Now that most of the hard work is done, I’m looking forward to the celebrations. From Christmas Eve mass to decorating cookies to opening gifts, I’m excited to make new memories with my little guy and to establish some new holiday traditions of our own. Here are some of my favorite holiday traditions, and some things that I’m really excited to try.
My son is not quite old enough for this particular tradition, but I’ve been hearing a lot about the “Elf on the Shelf,” an elf figurine that reports to Santa Claus to let him know if the kids are naughty or nice. The elf is kind of a big deal for little kids; the day he magically reappears in the home is one of the most exciting days of the year. Check out www.elfontheshelf.com for more information about this lovable character. I’m sure we’ll be buying one for Christmas 2013 since Keenan will be a full-fledged member of the terrible twos by then.

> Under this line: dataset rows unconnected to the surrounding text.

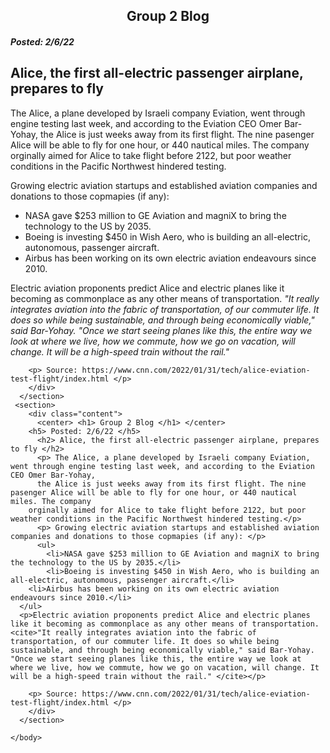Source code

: <DOCTYPE html>
  <html>
    <head>
      <meta charset="utf-s">
      <meta name="viewport" content="width=device-width, initial-scale=1">
    </head>
    <body>
       <section>
        <div class="content">
          <center> <h1> Group 2 Blog </h1> </center>
		<h5> Posted: 2/6/22 </h5>
          <h2> Alice, the first all-electric passenger airplane, prepares to fly </h2>
          <p> The Alice, a plane developed by Israeli company Eviation, went through engine testing last week, and according to the Eviation CEO Omer Bar-Yohay, 
		  the Alice is just weeks away from its first flight. The nine pasenger Alice will be able to fly for one hour, or 440 nautical miles. The company
		orginally aimed for Alice to take flight before 2122, but poor weather conditions in the Pacific Northwest hindered testing.</p>
          <p> Growing electric aviation startups and established aviation companies and donations to those copmapies (if any): </p>
          <ul>
            <li>NASA gave $253 million to GE Aviation and magniX to bring the technology to the US by 2035.</li>
            <li>Boeing is investing $450 in Wish Aero, who is building an all-electric, autonomous, passenger aircraft.</li>
	    <li>Airbus has been working on its own electric aviation endeavours since 2010.</li>
	  </ul>  
	  <p>Electric aviation proponents predict Alice and electric planes like it becoming as commonplace as any other means of transportation. <cite>"It really integrates aviation into the fabric of transportation, of our commuter life. It does so while being sustainable, and through being economically viable," said Bar-Yohay. "Once we start seeing planes like this, the entire way we look at where we live, how we commute, how we go on vacation, will change. It will be a high-speed train without the rail." </cite></p>
          
		<p> Source: https://www.cnn.com/2022/01/31/tech/alice-eviation-test-flight/index.html </p>
        </div>
      </section>
	 <section>
        <div class="content">
          <center> <h1> Group 2 Blog </h1> </center>
		<h5> Posted: 2/6/22 </h5>
          <h2> Alice, the first all-electric passenger airplane, prepares to fly </h2>
          <p> The Alice, a plane developed by Israeli company Eviation, went through engine testing last week, and according to the Eviation CEO Omer Bar-Yohay, 
		  the Alice is just weeks away from its first flight. The nine pasenger Alice will be able to fly for one hour, or 440 nautical miles. The company
		orginally aimed for Alice to take flight before 2122, but poor weather conditions in the Pacific Northwest hindered testing.</p>
          <p> Growing electric aviation startups and established aviation companies and donations to those copmapies (if any): </p>
          <ul>
            <li>NASA gave $253 million to GE Aviation and magniX to bring the technology to the US by 2035.</li>
            <li>Boeing is investing $450 in Wish Aero, who is building an all-electric, autonomous, passenger aircraft.</li>
	    <li>Airbus has been working on its own electric aviation endeavours since 2010.</li>
	  </ul>  
	  <p>Electric aviation proponents predict Alice and electric planes like it becoming as commonplace as any other means of transportation. <cite>"It really integrates aviation into the fabric of transportation, of our commuter life. It does so while being sustainable, and through being economically viable," said Bar-Yohay. "Once we start seeing planes like this, the entire way we look at where we live, how we commute, how we go on vacation, will change. It will be a high-speed train without the rail." </cite></p>
          
		<p> Source: https://www.cnn.com/2022/01/31/tech/alice-eviation-test-flight/index.html </p>
        </div>
      </section>
      
    </body>
  </html>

Growing up, my family had an annual tradition of shopping for ornaments together. Each year we’d visit Bronner’s Christmas Wonderland, the world’s largest Christmas store. We’d pick out all kinds of different ornaments, but there’s one ornament that each family simply must have: A glass pickle. Before Christmas morning, hide the pickle ornament in the tree. Tradition says that the first one to find it gets a year of good luck!

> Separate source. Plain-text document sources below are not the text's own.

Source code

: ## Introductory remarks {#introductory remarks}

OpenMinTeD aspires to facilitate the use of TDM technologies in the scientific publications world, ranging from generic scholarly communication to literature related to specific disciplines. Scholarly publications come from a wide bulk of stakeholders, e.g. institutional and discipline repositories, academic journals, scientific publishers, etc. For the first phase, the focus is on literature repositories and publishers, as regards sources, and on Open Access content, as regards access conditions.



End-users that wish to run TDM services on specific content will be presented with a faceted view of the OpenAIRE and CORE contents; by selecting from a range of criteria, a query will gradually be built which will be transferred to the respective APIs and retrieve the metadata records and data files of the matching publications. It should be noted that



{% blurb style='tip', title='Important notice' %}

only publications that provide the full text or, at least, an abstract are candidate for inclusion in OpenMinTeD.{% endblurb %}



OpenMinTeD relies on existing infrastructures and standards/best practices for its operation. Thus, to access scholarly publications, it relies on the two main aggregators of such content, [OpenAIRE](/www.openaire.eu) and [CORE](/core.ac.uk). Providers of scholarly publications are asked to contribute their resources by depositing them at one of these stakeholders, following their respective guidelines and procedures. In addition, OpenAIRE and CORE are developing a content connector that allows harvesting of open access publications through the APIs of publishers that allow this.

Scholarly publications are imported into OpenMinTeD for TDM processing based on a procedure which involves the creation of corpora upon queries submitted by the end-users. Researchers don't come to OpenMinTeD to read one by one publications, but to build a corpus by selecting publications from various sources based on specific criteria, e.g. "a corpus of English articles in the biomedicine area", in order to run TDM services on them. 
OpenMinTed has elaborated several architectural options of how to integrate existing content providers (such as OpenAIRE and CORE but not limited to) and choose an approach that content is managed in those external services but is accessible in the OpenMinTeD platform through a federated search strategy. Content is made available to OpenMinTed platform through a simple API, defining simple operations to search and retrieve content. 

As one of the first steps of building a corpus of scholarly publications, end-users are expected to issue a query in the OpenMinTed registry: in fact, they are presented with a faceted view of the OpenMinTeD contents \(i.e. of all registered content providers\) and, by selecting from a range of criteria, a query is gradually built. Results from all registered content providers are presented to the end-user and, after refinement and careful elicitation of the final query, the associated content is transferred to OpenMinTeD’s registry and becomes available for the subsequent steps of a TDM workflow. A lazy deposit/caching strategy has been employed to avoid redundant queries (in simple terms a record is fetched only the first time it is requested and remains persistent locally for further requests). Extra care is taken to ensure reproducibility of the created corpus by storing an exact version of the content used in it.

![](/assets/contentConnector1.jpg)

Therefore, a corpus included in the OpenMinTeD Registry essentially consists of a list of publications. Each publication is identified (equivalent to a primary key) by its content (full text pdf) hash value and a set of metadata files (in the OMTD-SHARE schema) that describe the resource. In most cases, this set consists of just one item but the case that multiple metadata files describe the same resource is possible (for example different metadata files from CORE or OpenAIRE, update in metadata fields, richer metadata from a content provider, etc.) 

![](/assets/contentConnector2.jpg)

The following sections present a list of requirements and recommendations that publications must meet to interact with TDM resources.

Visiting Santa is another important Christmastime custom. Have you taken the kids for a visit yet? Most parents take the kids to sit on Santa’s lap, but writing Santa a letter is another great way to get them excited for the holiday season. It can be a lot of fun because the letters will make hilarious keepsakes in the years to come.

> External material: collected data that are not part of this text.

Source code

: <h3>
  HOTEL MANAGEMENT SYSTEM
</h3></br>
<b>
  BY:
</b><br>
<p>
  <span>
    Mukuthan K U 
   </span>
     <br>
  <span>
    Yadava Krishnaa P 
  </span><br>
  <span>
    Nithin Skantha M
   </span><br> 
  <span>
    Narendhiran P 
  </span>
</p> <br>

If you’re looking to institute a religious Christmas tradition, consider letting your kids set up the crèche, or nativity display. Young kids will love playing with the animals and placing Baby Jesus in the manger; it’s a wonderful way to spark a conversation about the meaning behind the holiday.
Do you celebrate Christmas Eve as a family? Many families kick off this night by allowing each child to open one Christmas gift. You can even make this “early gift” something that they’ll be able to use on Christmas Day. For example, you can give each child a set of pajamas to wear on Christmas morning. And if you buy matching pajamas for all of your children, you’ll be able to take some pretty adorable photos on Christmas morning.
Christmas breakfast was always one of my favorite family traditions. Instead of having a fancy Christmas dinner, we would wake up to the smells of fresh-baked bread and breakfast casserole. It was like the calm before the storm; we could sit and enjoy each other’s company before the gift-opening frenzy began. The absolute best part of breakfast was opening Christmas crackers. For those of you who aren’t familiar with them, crackers are pretty cardboard tubes that hold little trinkets. One person pulls on either end of the tube, and it pops open – usually with a pretty spectacular bang – to reveal a surprise. Our crackers always had plastic games as well as a paper crown. We’d wear our crowns throughout breakfast and gift opening. Crackers are a great way to kick off the morning festivities with a bang, (literally).
I know that some of our readers don’t celebrate Christmas, so I asked Zing blogger Eric about his favorite holiday Chanukah traditions. I was surprised to learn that Chanukah is not actually one of the most significant Jewish holidays. Instead, Eric looks forward to Yom Kippur. Yom Kippur is remembered with 24 hours of fasting, so he loves the moment when they get to break the fast. He says that eating after a full day of fasting is “like seeing an ocean in the middle of a desert: a beautiful sight to see.” His family celebrates by having bagels and lox, macaroni and cheese, tuna salad, fresh fruit, crepes, and lots of other yummy stuff. I’m getting hungry just thinking about it! On the other hand, if you’re excited for Hanukkah, you’re probably looking forward to playing the traditional dreidel game, eating latkes (potato pancakes) and lighting the Menorah.